DictReader seems to not be handling utf-encoding properly
Opened this issue · 3 comments
thomasyu888 commented
Description of the bug
This test samplesheet seems to fail check_samplesheet.py
. I removed the data and just provided the headers - see attached files below, but...
cat test.csv
sample,fastq_1,fastq_2,seq_type
Command used and terminal output
with open("test.csv", "r") as in_handle:
reader = csv.DictReader(in_handle, dialect=sniff_format(in_handle))
# Validate the existence of the expected header columns.
if not required_columns.issubset(reader.fieldnames):
req_cols = ", ".join(required_columns)
sys.exit(1)
reader.fieldnames
['\ufeffsample', 'fastq_1', 'fastq_2', 'seq_type']
Relevant files
System information
No response
A quick fix is to read in the file and re-write it out with pandas, but thought I would report this.

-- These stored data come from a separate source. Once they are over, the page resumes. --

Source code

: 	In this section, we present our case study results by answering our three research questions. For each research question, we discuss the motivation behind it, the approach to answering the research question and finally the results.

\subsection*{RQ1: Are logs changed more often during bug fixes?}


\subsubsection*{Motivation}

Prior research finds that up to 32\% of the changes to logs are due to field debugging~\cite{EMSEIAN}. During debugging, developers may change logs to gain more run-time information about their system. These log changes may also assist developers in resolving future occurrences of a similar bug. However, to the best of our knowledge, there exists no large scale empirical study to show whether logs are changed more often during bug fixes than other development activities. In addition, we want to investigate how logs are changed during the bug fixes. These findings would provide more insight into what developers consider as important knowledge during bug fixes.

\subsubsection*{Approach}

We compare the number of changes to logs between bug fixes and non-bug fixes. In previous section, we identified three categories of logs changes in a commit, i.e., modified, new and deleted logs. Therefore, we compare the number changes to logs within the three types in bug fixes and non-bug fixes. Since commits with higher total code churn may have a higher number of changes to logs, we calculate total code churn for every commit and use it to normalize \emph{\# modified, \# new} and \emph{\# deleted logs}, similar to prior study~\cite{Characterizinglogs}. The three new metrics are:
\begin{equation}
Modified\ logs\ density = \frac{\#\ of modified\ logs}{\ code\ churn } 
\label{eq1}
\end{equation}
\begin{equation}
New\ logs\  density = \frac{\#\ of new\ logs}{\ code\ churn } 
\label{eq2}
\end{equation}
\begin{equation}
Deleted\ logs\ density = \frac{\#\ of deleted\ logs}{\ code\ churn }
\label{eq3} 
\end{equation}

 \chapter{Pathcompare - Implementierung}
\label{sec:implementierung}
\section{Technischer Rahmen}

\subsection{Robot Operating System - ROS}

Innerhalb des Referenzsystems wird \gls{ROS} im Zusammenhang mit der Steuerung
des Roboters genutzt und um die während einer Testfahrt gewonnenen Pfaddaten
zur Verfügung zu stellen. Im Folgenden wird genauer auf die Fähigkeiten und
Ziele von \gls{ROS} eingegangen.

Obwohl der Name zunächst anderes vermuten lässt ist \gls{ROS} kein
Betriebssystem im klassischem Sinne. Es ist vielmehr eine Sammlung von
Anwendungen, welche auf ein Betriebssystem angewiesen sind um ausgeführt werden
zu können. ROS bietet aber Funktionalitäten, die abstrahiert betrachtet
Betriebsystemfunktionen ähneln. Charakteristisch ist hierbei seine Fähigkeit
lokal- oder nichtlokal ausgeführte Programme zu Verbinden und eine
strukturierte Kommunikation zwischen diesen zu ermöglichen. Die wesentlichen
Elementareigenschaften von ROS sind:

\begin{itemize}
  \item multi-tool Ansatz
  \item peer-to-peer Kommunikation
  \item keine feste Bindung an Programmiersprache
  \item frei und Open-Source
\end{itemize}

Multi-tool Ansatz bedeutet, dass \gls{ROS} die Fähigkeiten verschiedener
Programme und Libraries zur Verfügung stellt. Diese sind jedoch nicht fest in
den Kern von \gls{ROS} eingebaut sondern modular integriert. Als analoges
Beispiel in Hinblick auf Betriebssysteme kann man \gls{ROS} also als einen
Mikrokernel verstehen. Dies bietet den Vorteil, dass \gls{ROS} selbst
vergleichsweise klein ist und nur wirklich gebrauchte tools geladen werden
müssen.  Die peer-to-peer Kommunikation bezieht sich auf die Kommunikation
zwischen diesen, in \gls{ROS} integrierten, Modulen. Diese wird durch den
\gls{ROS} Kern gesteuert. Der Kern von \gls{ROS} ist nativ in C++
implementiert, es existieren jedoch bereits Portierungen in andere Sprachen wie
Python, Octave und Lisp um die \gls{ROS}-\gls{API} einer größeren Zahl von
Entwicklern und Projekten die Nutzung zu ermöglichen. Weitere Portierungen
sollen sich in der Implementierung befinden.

christopher-mohr commented
Thanks for reporting this and sorry for the late reply. We will fix this before the next release.
martinabetti-97 commented
Thank you Thomas for the quick fix indication, however, this approach is not working for me. Have you re-written the csv with the standard pd.to_csv and used default parameters? @thomasyu888
thomasyu888 commented
Hi, @martinabetti-97 I did use the standard pd.to_csv
with the default parameters. I forget which version of pandas I was using.